> _Your assignment_: Look through the listing and locate every line containing the word "para"; copy those lines.

> _Data extract_:
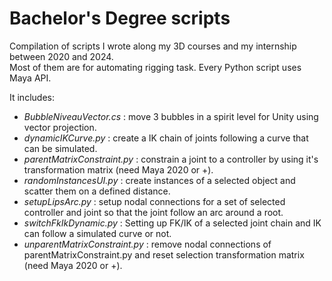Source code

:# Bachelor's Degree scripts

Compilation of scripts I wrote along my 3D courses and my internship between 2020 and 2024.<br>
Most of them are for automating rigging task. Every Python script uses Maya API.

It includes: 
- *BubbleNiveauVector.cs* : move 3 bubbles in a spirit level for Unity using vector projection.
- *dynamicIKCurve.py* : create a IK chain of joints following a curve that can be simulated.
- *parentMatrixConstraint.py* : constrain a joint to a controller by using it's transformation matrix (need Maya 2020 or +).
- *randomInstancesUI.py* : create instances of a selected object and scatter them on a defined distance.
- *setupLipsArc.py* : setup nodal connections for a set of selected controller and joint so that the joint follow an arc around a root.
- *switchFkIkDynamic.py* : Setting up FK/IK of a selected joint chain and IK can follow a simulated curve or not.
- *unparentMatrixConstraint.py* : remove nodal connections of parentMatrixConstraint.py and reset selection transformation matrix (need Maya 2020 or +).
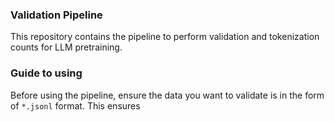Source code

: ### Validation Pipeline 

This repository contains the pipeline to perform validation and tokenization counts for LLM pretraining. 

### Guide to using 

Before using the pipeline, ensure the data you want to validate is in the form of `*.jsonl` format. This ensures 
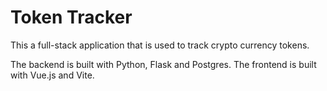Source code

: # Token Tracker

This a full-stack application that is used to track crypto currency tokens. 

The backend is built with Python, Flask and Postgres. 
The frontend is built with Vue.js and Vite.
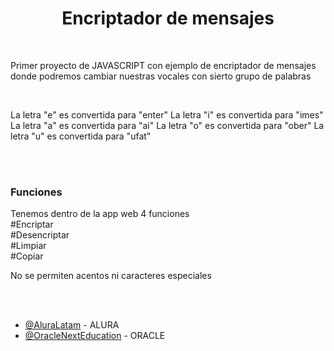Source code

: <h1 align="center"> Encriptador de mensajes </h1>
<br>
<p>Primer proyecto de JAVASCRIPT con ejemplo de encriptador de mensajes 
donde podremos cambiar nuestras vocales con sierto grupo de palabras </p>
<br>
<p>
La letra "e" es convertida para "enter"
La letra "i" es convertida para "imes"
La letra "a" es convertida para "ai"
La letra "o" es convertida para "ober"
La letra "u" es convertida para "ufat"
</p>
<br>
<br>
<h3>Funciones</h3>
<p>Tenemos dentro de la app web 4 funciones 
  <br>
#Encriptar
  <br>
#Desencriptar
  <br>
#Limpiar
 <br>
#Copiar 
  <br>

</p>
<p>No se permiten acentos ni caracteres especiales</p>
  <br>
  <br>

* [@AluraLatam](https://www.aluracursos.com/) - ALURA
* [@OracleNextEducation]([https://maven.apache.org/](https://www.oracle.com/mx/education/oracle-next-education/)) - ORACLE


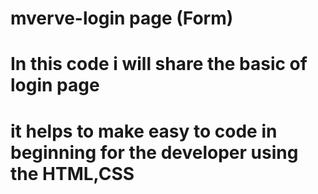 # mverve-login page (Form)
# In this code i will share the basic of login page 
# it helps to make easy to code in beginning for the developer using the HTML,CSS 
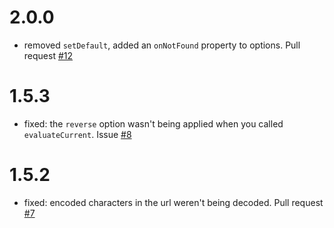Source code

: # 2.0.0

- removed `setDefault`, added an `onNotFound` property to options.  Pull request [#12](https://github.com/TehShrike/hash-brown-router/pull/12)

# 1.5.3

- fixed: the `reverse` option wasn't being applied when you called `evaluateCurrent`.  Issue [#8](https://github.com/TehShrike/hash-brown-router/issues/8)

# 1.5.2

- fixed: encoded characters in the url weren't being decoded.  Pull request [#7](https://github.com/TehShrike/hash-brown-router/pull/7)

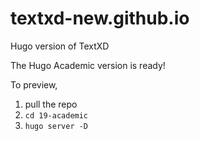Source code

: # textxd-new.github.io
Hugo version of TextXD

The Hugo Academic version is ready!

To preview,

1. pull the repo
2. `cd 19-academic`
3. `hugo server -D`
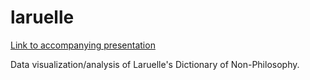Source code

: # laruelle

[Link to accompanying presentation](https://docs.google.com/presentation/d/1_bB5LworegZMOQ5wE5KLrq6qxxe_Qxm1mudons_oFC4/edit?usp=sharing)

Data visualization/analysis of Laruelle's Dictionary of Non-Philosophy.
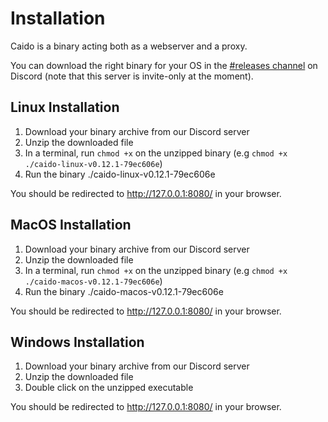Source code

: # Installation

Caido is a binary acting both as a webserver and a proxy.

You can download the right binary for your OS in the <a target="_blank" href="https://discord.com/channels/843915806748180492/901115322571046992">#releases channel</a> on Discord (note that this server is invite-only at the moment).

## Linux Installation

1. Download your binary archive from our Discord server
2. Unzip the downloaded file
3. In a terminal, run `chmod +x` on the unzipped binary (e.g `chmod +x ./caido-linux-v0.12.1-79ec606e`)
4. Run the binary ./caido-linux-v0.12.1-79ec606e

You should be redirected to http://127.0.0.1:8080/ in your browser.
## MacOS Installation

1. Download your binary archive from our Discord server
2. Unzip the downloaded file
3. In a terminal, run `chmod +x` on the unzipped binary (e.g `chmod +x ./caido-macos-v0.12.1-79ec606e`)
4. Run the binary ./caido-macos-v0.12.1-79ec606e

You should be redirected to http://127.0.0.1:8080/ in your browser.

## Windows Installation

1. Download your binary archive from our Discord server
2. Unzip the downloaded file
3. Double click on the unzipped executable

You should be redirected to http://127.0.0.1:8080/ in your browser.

> _Exercise output_:
La letra "e" es convertida para "enter"
La letra "i" es convertida para "imes"
La letra "a" es convertida para "ai"
La letra "o" es convertida para "ober"
La letra "u" es convertida para "ufat"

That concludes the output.